● Activity:
The required result is one figure, the count of lines below with the string "checkpoint" in them.

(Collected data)
+++++
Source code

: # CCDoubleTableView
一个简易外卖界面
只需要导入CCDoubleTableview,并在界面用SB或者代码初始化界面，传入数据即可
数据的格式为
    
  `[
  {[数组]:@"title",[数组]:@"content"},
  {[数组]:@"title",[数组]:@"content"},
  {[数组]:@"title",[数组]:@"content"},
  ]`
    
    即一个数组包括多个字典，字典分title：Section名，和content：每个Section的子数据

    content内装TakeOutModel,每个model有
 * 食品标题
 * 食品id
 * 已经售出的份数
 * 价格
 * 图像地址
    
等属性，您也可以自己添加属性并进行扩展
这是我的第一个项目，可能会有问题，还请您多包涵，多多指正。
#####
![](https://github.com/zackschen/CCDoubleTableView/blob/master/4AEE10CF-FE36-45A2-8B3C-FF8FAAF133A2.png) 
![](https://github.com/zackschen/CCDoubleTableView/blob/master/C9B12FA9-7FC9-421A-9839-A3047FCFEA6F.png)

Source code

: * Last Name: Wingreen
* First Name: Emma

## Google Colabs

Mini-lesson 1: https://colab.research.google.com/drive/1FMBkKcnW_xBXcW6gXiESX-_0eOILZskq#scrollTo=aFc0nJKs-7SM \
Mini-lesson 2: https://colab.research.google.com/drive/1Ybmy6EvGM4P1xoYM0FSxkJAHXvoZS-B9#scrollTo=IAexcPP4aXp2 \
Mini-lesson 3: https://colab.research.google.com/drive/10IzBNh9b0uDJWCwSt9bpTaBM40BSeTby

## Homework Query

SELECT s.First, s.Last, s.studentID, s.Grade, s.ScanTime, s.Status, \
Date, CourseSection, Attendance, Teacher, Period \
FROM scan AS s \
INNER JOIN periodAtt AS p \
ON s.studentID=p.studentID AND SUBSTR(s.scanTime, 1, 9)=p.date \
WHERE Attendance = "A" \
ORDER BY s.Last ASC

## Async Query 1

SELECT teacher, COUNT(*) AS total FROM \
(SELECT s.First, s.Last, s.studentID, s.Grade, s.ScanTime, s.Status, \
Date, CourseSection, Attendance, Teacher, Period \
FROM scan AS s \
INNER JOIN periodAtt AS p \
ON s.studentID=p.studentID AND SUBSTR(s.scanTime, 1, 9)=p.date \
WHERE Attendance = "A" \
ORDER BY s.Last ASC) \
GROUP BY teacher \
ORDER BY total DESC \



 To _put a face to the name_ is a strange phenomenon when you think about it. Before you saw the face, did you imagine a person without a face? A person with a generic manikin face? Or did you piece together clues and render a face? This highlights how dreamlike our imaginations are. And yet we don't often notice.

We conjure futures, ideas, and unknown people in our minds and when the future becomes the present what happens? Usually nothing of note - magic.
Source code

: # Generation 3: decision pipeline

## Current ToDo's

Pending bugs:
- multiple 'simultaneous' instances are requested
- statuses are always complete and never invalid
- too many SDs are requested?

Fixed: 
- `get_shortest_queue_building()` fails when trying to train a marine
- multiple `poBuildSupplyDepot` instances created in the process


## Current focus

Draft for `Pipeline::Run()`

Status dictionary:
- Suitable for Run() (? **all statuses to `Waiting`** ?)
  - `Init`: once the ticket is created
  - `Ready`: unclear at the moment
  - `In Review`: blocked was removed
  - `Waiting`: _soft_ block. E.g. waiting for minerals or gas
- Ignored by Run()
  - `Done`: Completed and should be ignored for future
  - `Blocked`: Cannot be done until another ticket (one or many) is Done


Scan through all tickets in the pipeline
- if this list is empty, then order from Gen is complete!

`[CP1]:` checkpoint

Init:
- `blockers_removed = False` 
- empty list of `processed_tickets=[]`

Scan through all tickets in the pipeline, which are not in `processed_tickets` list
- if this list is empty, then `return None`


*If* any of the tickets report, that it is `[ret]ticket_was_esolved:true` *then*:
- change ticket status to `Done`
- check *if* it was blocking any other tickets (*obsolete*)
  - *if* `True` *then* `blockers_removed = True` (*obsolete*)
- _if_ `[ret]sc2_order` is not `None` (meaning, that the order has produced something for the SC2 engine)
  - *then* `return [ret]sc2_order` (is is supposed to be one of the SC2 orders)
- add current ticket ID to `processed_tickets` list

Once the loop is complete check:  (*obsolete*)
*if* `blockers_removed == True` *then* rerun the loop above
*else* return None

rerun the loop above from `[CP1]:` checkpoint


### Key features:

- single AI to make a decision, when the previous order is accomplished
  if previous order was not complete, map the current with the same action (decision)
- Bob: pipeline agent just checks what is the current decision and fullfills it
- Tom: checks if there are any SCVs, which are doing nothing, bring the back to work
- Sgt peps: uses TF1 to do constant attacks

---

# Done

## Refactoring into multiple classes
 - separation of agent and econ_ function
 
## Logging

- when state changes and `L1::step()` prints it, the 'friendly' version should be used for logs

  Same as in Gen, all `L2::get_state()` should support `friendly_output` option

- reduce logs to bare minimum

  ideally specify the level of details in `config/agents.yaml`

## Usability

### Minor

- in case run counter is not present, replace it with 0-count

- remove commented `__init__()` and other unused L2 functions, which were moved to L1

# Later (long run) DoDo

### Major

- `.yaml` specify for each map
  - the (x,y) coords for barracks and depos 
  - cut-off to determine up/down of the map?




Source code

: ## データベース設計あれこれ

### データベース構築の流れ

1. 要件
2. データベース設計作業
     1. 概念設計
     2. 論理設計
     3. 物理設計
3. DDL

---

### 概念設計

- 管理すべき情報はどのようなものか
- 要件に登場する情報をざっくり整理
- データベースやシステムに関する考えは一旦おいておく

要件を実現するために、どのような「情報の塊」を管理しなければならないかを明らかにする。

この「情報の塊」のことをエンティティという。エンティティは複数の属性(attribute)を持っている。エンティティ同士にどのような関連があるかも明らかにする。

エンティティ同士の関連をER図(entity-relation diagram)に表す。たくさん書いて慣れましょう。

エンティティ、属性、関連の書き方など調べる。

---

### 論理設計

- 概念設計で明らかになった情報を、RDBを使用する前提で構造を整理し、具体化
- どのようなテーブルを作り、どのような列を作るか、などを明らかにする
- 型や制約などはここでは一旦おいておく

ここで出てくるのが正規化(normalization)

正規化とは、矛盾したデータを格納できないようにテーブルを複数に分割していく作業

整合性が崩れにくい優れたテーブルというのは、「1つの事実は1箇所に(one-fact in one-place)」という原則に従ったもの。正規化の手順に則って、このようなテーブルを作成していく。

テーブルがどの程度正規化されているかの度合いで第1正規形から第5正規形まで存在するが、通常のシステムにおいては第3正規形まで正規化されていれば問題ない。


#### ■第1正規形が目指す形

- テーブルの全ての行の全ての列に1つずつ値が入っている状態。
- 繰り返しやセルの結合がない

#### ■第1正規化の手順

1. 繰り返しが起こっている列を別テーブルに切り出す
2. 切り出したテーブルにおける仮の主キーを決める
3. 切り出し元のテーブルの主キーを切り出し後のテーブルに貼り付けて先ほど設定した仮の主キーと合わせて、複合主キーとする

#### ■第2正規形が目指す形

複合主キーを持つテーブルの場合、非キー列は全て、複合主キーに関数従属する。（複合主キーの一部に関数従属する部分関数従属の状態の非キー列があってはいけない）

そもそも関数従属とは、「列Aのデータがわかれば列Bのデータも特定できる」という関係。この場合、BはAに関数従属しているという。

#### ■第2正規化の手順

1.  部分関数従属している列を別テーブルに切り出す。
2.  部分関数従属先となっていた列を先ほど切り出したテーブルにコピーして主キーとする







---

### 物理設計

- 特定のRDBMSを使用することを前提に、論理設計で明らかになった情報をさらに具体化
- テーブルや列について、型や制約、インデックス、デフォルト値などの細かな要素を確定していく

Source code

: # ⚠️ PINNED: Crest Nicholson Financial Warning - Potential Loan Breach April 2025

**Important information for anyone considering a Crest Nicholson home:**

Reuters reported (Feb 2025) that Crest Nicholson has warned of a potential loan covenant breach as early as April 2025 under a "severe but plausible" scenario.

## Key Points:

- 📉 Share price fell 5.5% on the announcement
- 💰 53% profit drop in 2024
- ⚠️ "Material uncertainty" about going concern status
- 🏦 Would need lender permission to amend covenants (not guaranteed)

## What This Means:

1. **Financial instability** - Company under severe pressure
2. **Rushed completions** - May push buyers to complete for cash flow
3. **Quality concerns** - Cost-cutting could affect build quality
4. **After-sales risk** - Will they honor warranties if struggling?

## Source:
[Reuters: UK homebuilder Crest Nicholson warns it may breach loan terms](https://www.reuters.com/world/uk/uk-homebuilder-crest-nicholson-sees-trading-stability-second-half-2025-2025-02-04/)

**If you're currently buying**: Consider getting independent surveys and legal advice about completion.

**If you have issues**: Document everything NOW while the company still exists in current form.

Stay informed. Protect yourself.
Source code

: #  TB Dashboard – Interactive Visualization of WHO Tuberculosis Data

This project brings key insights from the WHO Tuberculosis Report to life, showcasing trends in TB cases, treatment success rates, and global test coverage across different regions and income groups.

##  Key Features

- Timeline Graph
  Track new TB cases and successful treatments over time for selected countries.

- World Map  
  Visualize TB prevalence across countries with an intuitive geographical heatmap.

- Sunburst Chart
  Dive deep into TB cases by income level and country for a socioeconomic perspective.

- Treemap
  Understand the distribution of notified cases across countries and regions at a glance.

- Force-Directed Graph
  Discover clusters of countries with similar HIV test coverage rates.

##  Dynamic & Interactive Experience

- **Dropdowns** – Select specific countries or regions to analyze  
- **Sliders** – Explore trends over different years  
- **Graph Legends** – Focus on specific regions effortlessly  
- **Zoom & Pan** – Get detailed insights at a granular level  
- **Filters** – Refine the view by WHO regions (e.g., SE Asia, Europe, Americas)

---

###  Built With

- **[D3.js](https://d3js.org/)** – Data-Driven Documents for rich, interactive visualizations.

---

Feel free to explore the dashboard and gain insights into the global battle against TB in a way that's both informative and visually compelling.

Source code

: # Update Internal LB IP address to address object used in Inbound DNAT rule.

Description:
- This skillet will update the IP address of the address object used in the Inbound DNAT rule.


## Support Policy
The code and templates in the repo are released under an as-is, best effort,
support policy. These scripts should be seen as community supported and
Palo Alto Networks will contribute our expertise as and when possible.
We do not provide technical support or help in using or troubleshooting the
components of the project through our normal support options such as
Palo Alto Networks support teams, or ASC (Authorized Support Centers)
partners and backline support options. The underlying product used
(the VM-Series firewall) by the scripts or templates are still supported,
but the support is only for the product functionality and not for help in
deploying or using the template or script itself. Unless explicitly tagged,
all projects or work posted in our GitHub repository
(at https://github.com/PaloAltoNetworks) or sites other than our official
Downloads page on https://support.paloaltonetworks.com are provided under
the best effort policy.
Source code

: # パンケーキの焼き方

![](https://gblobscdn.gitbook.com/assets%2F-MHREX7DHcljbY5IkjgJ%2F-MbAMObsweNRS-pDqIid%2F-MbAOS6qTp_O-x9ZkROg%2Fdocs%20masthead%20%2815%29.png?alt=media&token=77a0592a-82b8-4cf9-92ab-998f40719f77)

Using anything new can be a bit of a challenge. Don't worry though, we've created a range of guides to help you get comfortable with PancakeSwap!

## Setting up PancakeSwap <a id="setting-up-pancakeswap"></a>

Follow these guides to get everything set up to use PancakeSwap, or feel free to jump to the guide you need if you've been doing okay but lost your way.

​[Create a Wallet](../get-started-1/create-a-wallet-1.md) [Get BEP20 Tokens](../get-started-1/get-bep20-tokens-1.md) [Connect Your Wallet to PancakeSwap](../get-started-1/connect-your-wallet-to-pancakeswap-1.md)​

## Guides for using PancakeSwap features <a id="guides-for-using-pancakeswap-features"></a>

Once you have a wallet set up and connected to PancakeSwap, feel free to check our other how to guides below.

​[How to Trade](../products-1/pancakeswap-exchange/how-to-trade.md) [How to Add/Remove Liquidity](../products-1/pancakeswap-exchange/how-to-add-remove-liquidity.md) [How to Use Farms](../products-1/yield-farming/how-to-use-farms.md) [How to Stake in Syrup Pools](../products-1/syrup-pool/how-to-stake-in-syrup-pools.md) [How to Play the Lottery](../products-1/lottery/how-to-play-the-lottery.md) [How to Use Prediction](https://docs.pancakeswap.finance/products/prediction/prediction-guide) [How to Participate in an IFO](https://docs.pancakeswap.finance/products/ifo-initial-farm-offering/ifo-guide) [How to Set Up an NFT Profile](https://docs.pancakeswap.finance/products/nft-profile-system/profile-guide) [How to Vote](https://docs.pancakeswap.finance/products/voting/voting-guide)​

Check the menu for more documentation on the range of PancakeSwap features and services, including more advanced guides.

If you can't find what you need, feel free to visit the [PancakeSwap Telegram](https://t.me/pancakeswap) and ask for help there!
+++++
● Solution:
2